▶ [TASK PROMPT]:
All of the entries must be reproduced exactly, with no images carried over.

EXCERPTED DATA Start Marker

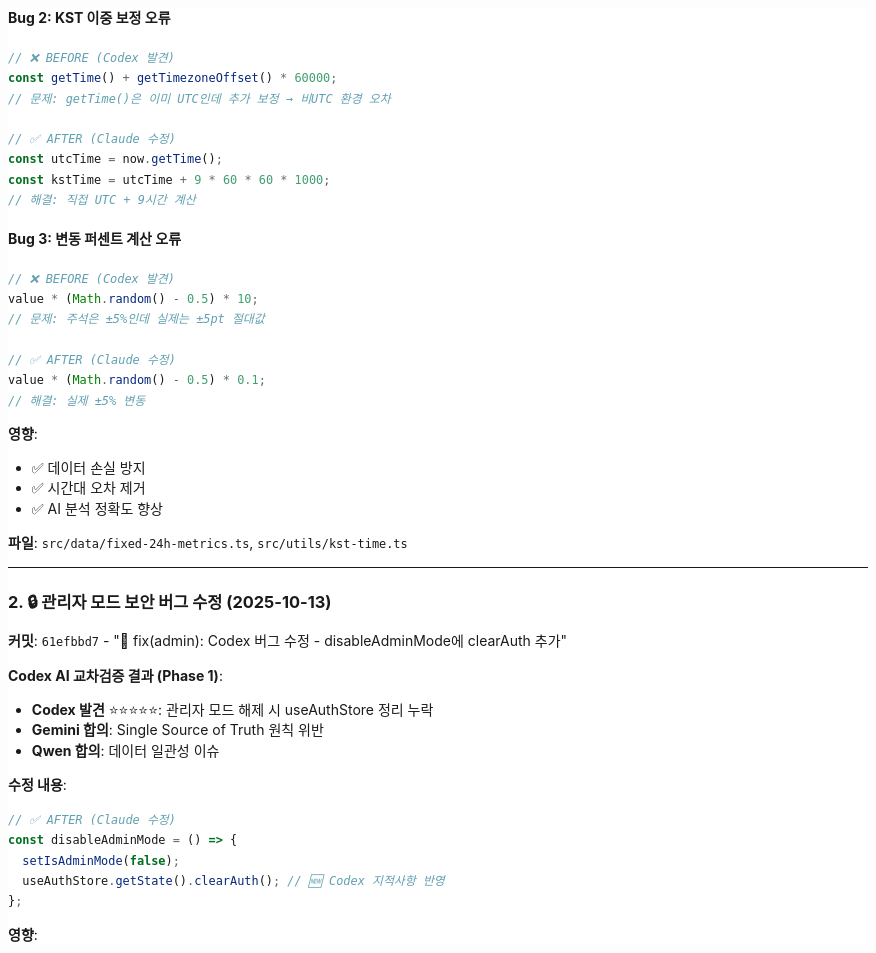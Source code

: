 #### Bug 2: KST 이중 보정 오류

```typescript
// ❌ BEFORE (Codex 발견)
const getTime() + getTimezoneOffset() * 60000;
// 문제: getTime()은 이미 UTC인데 추가 보정 → 비UTC 환경 오차

// ✅ AFTER (Claude 수정)
const utcTime = now.getTime();
const kstTime = utcTime + 9 * 60 * 60 * 1000;
// 해결: 직접 UTC + 9시간 계산
```

#### Bug 3: 변동 퍼센트 계산 오류

```typescript
// ❌ BEFORE (Codex 발견)
value * (Math.random() - 0.5) * 10;
// 문제: 주석은 ±5%인데 실제는 ±5pt 절대값

// ✅ AFTER (Claude 수정)
value * (Math.random() - 0.5) * 0.1;
// 해결: 실제 ±5% 변동
```

**영향**:

- ✅ 데이터 손실 방지
- ✅ 시간대 오차 제거
- ✅ AI 분석 정확도 향상

**파일**: `src/data/fixed-24h-metrics.ts`, `src/utils/kst-time.ts`

---

### 2. 🔒 관리자 모드 보안 버그 수정 (2025-10-13)

**커밋**: `61efbbd7` - "🐛 fix(admin): Codex 버그 수정 - disableAdminMode에 clearAuth 추가"

**Codex AI 교차검증 결과 (Phase 1)**:

- **Codex 발견** ⭐⭐⭐⭐⭐: 관리자 모드 해제 시 useAuthStore 정리 누락
- **Gemini 합의**: Single Source of Truth 원칙 위반
- **Qwen 합의**: 데이터 일관성 이슈

**수정 내용**:

```typescript
// ✅ AFTER (Claude 수정)
const disableAdminMode = () => {
  setIsAdminMode(false);
  useAuthStore.getState().clearAuth(); // 🆕 Codex 지적사항 반영
};
```

**영향**:
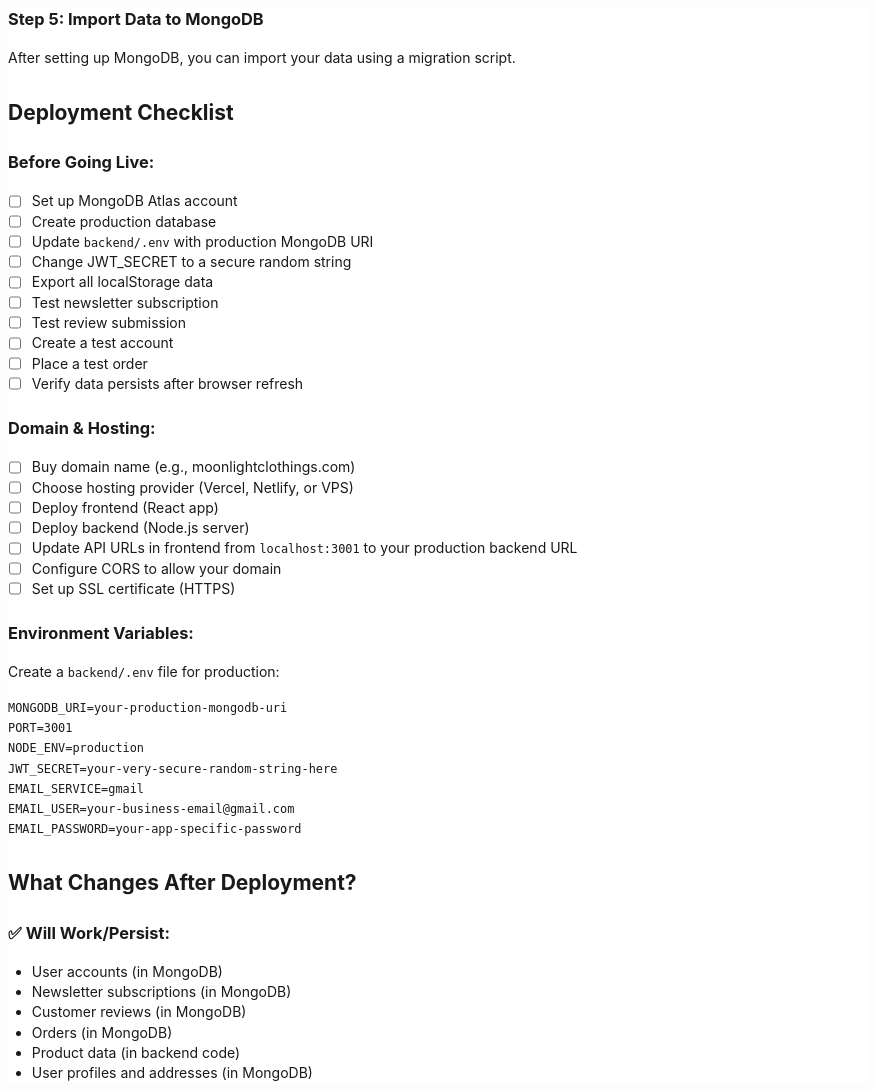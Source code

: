 ### Step 5: Import Data to MongoDB

After setting up MongoDB, you can import your data using a migration script.

## Deployment Checklist

### Before Going Live:

- [ ] Set up MongoDB Atlas account
- [ ] Create production database
- [ ] Update `backend/.env` with production MongoDB URI
- [ ] Change JWT_SECRET to a secure random string
- [ ] Export all localStorage data
- [ ] Test newsletter subscription
- [ ] Test review submission
- [ ] Create a test account
- [ ] Place a test order
- [ ] Verify data persists after browser refresh

### Domain & Hosting:

- [ ] Buy domain name (e.g., moonlightclothings.com)
- [ ] Choose hosting provider (Vercel, Netlify, or VPS)
- [ ] Deploy frontend (React app)
- [ ] Deploy backend (Node.js server)
- [ ] Update API URLs in frontend from `localhost:3001` to your production backend URL
- [ ] Configure CORS to allow your domain
- [ ] Set up SSL certificate (HTTPS)

### Environment Variables:

Create a `backend/.env` file for production:
```
MONGODB_URI=your-production-mongodb-uri
PORT=3001
NODE_ENV=production
JWT_SECRET=your-very-secure-random-string-here
EMAIL_SERVICE=gmail
EMAIL_USER=your-business-email@gmail.com
EMAIL_PASSWORD=your-app-specific-password
```

## What Changes After Deployment?

### ✅ Will Work/Persist:
- User accounts (in MongoDB)
- Newsletter subscriptions (in MongoDB)
- Customer reviews (in MongoDB)
- Orders (in MongoDB)
- Product data (in backend code)
- User profiles and addresses (in MongoDB)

EXCERPTED DATA End Marker

▶ [RESPONSE BOX]:
Source code

: #### Bug 2: KST 이중 보정 오류

```typescript
// ❌ BEFORE (Codex 발견)
const getTime() + getTimezoneOffset() * 60000;
// 문제: getTime()은 이미 UTC인데 추가 보정 → 비UTC 환경 오차

// ✅ AFTER (Claude 수정)
const utcTime = now.getTime();
const kstTime = utcTime + 9 * 60 * 60 * 1000;
// 해결: 직접 UTC + 9시간 계산
```

#### Bug 3: 변동 퍼센트 계산 오류

```typescript
// ❌ BEFORE (Codex 발견)
value * (Math.random() - 0.5) * 10;
// 문제: 주석은 ±5%인데 실제는 ±5pt 절대값

// ✅ AFTER (Claude 수정)
value * (Math.random() - 0.5) * 0.1;
// 해결: 실제 ±5% 변동
```

**영향**:

- ✅ 데이터 손실 방지
- ✅ 시간대 오차 제거
- ✅ AI 분석 정확도 향상

**파일**: `src/data/fixed-24h-metrics.ts`, `src/utils/kst-time.ts`

---

### 2. 🔒 관리자 모드 보안 버그 수정 (2025-10-13)

**커밋**: `61efbbd7` - "🐛 fix(admin): Codex 버그 수정 - disableAdminMode에 clearAuth 추가"

**Codex AI 교차검증 결과 (Phase 1)**:

- **Codex 발견** ⭐⭐⭐⭐⭐: 관리자 모드 해제 시 useAuthStore 정리 누락
- **Gemini 합의**: Single Source of Truth 원칙 위반
- **Qwen 합의**: 데이터 일관성 이슈

**수정 내용**:

```typescript
// ✅ AFTER (Claude 수정)
const disableAdminMode = () => {
  setIsAdminMode(false);
  useAuthStore.getState().clearAuth(); // 🆕 Codex 지적사항 반영
};
```

**영향**:
Source code

: ### Step 5: Import Data to MongoDB

After setting up MongoDB, you can import your data using a migration script.

## Deployment Checklist

### Before Going Live:

- [ ] Set up MongoDB Atlas account
- [ ] Create production database
- [ ] Update `backend/.env` with production MongoDB URI
- [ ] Change JWT_SECRET to a secure random string
- [ ] Export all localStorage data
- [ ] Test newsletter subscription
- [ ] Test review submission
- [ ] Create a test account
- [ ] Place a test order
- [ ] Verify data persists after browser refresh

### Domain & Hosting:

- [ ] Buy domain name (e.g., moonlightclothings.com)
- [ ] Choose hosting provider (Vercel, Netlify, or VPS)
- [ ] Deploy frontend (React app)
- [ ] Deploy backend (Node.js server)
- [ ] Update API URLs in frontend from `localhost:3001` to your production backend URL
- [ ] Configure CORS to allow your domain
- [ ] Set up SSL certificate (HTTPS)

### Environment Variables:

Create a `backend/.env` file for production:
```
MONGODB_URI=your-production-mongodb-uri
PORT=3001
NODE_ENV=production
JWT_SECRET=your-very-secure-random-string-here
EMAIL_SERVICE=gmail
EMAIL_USER=your-business-email@gmail.com
EMAIL_PASSWORD=your-app-specific-password
```

## What Changes After Deployment?

### ✅ Will Work/Persist:
- User accounts (in MongoDB)
- Newsletter subscriptions (in MongoDB)
- Customer reviews (in MongoDB)
- Orders (in MongoDB)
- Product data (in backend code)
- User profiles and addresses (in MongoDB)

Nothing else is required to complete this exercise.